Specifically, a reference signal may traverse the sensing electrode 200 through a uniform resistance design within the sensing electrode 200. That is, a reference signal due to a uniform resistance may cross the first sensing unit 210 and the second sensing unit 220. When touched, a voltage change occurs due to resistance and capacitance formed in the sensing electrode 200, and the contact position can be calculated by calculating the voltage change over time. That is, a time difference occurs in a time response according to a voltage change, and a position can be recognized by comparing a modified signal with a reference signal.

Meanwhile, wirings 310 and 320 electrically connecting the first sensing unit 210 may be formed in the invalid area UA. The wirings 310 and 320 may be provided in plurality.

That is, the wires 310 and 320 are connected to the first wire 310 connected to one end of the first sensing unit 210 and the other end opposite to the one end of the first sensing unit 210 The second wiring 320 may be included.

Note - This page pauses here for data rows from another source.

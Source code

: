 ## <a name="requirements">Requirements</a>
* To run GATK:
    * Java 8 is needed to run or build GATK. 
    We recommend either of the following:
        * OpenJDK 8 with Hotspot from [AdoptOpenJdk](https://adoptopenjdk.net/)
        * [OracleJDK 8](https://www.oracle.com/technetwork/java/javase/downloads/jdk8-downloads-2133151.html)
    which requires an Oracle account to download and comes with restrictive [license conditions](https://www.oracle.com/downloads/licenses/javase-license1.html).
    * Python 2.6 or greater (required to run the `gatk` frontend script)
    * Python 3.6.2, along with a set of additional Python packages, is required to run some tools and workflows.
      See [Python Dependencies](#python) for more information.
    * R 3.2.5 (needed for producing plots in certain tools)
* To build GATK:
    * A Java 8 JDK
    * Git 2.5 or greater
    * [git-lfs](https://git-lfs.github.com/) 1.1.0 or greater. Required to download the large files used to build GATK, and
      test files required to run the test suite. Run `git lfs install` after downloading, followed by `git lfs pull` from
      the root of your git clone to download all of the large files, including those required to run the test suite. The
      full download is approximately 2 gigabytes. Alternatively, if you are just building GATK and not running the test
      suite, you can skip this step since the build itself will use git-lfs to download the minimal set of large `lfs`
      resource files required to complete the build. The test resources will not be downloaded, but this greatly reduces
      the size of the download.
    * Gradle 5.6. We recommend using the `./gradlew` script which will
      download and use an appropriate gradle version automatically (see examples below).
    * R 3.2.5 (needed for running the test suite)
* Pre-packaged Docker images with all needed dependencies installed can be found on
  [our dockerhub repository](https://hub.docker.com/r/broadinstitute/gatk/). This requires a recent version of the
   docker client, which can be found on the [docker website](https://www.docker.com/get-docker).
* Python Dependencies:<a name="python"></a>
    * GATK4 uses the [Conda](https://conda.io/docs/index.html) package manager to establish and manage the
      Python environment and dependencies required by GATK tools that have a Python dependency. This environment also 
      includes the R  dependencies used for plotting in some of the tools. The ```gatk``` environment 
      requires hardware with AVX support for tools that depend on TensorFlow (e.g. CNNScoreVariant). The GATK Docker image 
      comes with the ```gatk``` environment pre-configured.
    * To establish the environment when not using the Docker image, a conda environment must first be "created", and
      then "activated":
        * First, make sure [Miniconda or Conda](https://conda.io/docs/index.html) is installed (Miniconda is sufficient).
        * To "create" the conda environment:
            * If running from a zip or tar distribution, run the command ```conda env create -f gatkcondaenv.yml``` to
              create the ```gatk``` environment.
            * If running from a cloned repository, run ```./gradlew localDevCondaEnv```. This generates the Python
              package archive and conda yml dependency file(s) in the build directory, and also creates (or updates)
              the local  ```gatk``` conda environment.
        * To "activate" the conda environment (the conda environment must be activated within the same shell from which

Accordingly, the first wiring 310 may be extended to the upper end of the substrate 100. In addition, the second wiring 320 may be drawn out to the lower end of the substrate 100.

The wirings 310 and 320 may be made of a metal having excellent electrical conductivity. For example, the wirings 310 and 320 may be formed of chromium (Cr), nickel (Ni), copper (Cu), aluminum (Al), silver (Ag), molybdenum (Mo), and alloys thereof. In particular, the wiring 310 may include various metal paste materials that can be formed through a printing process.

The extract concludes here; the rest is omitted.